Transformations of Networking — Part 4

  1. Transformations of Networking — Part 1
  2. Transformations of Networking — Part 2
  3. Transformations of Networking — Part 3
  4. Transformations of Networking — Part 4 (this article)
  5. Transformations of Networking — Part 5

The switch, along with the protocols STP (802.1D), LACP (802.3ad), and VLAN support (802.1Q) changed the face of networking. Network administrators were able to design flexible, fault-tolerant networks that could repair network faults automatically. All of this snowballed into the year 2000 (and beyond) as end users became more and more connected to the internet, the economy started to depend more and more on computer systems, and indirectly the network that supported those computer systems.

VLANs — 802.1Q

VLANs allowed companies to split up large networks into smaller, more manageable networks. A switch configured with more than one VLAN essentially creates virtual networks within itself.

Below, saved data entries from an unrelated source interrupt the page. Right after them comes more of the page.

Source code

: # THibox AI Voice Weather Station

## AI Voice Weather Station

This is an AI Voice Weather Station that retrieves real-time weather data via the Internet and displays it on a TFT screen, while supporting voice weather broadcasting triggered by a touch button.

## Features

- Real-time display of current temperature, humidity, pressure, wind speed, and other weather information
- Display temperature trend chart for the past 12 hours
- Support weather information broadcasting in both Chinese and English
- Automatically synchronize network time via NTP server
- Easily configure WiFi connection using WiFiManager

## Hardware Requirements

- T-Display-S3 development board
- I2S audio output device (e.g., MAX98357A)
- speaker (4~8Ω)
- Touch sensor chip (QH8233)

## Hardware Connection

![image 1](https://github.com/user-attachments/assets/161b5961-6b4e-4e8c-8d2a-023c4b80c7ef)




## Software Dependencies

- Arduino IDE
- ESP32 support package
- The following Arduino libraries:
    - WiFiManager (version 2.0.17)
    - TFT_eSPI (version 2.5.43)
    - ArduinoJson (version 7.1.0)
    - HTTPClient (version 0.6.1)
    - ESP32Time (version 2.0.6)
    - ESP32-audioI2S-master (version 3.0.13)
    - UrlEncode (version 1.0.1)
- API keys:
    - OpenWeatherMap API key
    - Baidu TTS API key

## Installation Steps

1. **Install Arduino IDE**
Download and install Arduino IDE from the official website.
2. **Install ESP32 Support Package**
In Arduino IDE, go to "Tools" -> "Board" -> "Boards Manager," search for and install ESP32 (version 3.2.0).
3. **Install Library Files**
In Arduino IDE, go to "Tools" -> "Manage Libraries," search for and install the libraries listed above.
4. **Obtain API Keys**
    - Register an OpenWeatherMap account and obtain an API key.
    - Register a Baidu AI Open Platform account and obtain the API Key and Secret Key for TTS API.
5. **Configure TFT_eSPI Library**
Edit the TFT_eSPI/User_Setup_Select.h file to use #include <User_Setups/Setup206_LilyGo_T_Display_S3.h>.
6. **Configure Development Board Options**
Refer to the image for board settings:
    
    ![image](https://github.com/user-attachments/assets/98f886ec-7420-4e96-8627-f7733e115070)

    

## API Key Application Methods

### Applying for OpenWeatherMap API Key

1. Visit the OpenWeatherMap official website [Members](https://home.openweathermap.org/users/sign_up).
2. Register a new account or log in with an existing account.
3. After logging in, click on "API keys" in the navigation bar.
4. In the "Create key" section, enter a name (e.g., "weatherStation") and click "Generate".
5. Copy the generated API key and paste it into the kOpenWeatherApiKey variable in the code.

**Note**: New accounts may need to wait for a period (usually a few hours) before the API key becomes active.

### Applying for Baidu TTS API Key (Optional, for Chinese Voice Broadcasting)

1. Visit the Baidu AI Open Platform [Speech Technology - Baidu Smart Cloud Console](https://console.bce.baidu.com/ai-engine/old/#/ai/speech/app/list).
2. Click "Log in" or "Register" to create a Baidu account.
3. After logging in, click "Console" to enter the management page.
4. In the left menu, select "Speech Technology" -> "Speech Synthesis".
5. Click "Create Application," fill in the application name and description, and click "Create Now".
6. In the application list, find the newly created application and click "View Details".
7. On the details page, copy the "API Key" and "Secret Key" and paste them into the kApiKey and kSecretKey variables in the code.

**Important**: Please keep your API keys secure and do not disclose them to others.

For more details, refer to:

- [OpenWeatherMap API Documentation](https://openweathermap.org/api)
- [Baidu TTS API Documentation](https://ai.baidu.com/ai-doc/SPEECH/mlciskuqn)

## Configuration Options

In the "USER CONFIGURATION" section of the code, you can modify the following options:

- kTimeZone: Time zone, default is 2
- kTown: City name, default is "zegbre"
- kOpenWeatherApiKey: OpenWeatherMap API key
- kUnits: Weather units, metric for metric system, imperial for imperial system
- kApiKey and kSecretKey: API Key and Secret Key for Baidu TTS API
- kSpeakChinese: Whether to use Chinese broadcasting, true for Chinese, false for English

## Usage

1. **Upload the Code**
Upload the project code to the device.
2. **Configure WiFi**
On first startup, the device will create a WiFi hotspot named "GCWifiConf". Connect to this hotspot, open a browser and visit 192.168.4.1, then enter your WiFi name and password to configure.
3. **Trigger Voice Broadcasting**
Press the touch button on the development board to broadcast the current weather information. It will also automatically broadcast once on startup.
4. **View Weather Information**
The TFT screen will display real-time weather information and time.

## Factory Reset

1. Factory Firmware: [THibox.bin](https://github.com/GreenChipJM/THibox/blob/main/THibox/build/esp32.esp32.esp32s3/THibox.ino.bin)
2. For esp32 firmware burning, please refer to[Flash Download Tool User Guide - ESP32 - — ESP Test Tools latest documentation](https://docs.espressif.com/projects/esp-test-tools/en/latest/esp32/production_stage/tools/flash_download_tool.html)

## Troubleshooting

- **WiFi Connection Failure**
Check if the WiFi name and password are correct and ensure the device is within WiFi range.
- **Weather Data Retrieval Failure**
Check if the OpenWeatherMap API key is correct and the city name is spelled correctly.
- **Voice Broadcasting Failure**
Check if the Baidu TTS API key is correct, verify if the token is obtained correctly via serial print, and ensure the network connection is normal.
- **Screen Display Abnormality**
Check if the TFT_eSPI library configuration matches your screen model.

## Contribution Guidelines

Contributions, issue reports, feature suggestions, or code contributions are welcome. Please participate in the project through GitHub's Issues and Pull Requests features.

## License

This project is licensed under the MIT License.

Some companies would create VLANs based on physical location; for example a company whose offices cover a large but localized area, like a University or a mining company might choose to create a VLAN for each building, or each floor of a building. Other companies would seek to create some logical separation between political groups in the organization, with Human Resources having their own network and servers, separate from the Geology network and servers.

The fascinating aspect of VLANs, was that it was possible to have Geologists, and Human Resources workers in the same building/floor/room, connected to the same switch but on totally separated networks.

Problems and Limitations with VLANs


Some organizations looked to VLAN technology to reduce the amount of network hardware in the datacenter.

For example, this organization had a core switch, a DMZ switch and an Internet switch. Each switch was only partially utilized in terms of ports and internal bandwidth, so the temptation was to use a single switch, with a VLAN for each purpose and therefore save on costs, as below.

The problem here is below the surface, and while I can’t go into much detail here, suffice it to say that VLANs alone cannot provide perfect, secure separation of data between networks. There are methods to configure secure networks in this way however there is always a risk of data leakage due to an administrative error.

For those interested, the proper security method uses VLAN ACLs, here defined by Cisco.


The second problem with VLANs, is that these virtual networks cannot directly communicate with each other — traffic between VLANs must be routed by a device(s) with access to each VLANs.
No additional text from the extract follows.